Go over the data and work out how many lines include the word "overview". Give that number only.

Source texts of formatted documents
######
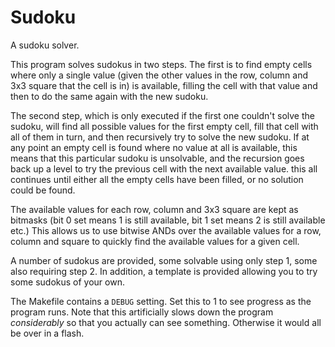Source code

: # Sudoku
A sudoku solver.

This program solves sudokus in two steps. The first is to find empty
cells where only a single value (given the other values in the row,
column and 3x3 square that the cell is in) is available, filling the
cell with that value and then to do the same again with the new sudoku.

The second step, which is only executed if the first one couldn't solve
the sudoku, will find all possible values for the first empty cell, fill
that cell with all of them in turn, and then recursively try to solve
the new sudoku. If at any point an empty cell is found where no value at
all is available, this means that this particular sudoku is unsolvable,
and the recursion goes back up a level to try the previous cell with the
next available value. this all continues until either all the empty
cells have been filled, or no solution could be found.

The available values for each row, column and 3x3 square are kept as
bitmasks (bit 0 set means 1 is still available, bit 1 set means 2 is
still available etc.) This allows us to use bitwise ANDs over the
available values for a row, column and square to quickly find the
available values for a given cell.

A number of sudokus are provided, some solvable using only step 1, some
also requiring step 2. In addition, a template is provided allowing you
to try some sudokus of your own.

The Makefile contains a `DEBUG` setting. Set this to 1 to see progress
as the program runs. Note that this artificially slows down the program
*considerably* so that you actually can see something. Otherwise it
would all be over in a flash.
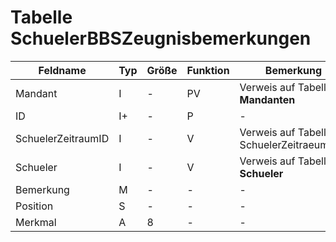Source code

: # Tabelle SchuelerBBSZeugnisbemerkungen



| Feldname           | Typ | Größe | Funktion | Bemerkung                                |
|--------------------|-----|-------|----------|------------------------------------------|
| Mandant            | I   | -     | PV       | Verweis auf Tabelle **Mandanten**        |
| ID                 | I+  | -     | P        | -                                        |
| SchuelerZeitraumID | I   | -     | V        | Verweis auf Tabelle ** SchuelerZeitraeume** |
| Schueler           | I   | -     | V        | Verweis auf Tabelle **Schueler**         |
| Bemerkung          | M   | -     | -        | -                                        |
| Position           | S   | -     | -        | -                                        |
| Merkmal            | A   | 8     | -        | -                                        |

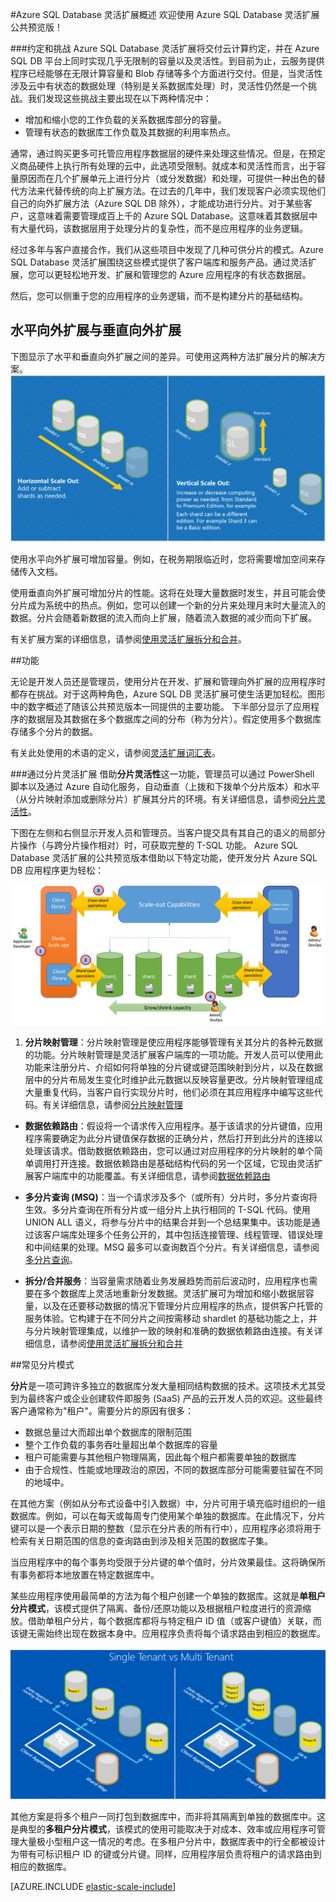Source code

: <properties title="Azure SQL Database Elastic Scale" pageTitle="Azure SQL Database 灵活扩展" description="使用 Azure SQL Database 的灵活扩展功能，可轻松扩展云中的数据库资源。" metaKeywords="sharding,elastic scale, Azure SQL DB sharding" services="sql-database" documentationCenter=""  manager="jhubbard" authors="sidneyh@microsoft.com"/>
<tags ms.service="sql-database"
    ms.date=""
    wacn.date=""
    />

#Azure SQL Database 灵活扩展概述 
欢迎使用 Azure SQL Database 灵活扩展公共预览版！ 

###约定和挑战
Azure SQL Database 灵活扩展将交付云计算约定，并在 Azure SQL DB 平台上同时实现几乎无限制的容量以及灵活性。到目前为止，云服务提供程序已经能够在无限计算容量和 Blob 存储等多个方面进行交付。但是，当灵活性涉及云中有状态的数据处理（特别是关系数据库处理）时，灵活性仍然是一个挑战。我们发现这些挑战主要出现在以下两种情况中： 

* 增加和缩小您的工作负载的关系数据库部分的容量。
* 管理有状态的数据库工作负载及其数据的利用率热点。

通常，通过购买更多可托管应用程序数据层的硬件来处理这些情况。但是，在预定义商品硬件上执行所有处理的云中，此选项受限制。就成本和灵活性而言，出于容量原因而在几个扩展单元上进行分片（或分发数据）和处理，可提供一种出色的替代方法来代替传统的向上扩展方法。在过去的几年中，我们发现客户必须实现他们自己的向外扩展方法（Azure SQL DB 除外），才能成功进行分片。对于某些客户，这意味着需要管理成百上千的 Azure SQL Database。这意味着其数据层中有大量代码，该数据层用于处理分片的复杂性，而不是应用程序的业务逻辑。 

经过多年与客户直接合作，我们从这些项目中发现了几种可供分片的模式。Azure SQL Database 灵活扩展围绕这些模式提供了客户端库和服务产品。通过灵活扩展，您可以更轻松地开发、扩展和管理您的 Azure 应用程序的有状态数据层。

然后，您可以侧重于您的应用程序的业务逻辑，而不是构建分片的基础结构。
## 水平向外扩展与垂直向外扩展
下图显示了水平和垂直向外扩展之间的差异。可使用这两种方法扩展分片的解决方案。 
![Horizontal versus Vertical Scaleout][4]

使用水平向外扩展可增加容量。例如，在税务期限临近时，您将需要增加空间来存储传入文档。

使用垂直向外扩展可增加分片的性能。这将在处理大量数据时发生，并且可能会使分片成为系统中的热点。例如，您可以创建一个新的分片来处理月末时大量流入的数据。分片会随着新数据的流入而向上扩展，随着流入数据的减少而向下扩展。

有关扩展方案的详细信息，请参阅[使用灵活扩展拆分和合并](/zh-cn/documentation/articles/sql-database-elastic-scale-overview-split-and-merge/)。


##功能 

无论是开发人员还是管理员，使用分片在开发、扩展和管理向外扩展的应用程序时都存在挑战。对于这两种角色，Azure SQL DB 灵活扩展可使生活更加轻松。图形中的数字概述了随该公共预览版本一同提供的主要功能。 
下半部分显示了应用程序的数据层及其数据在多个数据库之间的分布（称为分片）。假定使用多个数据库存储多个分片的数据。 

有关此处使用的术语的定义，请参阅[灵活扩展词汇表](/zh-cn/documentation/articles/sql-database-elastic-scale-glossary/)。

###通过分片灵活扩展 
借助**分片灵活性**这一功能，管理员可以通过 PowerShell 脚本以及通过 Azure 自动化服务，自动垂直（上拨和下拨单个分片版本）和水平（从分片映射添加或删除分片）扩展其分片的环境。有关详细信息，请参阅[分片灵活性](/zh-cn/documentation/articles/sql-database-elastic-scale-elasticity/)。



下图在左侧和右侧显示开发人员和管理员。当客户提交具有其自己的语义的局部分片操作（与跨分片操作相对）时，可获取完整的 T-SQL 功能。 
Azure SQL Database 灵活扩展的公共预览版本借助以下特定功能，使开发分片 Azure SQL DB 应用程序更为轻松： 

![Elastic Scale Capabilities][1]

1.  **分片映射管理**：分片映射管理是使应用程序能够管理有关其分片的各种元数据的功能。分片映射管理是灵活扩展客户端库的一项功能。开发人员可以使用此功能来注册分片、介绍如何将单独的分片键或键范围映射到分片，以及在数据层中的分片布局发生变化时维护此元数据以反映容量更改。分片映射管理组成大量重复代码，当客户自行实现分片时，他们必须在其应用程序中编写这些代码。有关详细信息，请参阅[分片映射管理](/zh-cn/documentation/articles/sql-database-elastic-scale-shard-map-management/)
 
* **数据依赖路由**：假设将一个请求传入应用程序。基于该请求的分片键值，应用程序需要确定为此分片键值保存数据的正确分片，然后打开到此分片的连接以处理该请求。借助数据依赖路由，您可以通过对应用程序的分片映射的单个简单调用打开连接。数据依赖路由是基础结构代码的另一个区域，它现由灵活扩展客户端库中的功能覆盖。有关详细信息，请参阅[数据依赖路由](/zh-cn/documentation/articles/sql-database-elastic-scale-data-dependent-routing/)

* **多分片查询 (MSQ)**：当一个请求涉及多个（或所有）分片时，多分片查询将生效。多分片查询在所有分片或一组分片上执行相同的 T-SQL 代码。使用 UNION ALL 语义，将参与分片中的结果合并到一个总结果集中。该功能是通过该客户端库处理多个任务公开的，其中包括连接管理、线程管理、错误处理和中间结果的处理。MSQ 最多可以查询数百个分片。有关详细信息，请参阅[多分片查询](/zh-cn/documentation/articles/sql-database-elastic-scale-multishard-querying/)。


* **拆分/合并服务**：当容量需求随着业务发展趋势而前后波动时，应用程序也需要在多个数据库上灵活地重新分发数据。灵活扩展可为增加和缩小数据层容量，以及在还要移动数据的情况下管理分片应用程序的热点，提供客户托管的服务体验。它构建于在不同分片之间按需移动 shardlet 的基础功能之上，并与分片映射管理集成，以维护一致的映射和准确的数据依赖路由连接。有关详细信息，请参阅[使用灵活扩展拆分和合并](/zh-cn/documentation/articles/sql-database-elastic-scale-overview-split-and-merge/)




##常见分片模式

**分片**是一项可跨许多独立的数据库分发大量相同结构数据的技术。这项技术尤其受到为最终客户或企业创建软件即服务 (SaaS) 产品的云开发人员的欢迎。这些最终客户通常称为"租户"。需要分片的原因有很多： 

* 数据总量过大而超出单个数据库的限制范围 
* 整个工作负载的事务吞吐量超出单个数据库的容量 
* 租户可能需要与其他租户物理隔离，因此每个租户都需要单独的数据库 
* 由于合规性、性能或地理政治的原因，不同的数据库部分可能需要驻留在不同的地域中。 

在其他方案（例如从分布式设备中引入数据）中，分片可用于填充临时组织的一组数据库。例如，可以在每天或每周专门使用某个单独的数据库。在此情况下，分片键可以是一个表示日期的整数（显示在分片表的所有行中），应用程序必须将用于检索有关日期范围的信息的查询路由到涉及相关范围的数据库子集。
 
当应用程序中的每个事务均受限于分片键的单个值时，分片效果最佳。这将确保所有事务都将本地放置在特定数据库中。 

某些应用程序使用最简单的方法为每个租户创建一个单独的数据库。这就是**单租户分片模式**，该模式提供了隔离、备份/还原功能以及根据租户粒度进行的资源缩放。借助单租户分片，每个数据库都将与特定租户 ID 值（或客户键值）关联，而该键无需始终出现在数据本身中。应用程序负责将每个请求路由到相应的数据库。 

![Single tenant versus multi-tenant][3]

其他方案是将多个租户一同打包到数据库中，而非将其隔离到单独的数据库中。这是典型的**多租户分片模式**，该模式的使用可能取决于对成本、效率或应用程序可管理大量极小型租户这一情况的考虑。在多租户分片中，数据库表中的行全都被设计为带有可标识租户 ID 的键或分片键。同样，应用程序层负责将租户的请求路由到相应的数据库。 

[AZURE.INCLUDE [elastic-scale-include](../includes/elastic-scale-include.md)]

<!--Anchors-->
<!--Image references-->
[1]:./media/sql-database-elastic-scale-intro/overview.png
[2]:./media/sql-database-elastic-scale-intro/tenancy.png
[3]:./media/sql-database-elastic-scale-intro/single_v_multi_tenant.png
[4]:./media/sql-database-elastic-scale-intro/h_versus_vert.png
######
> _Exercise solution_: 3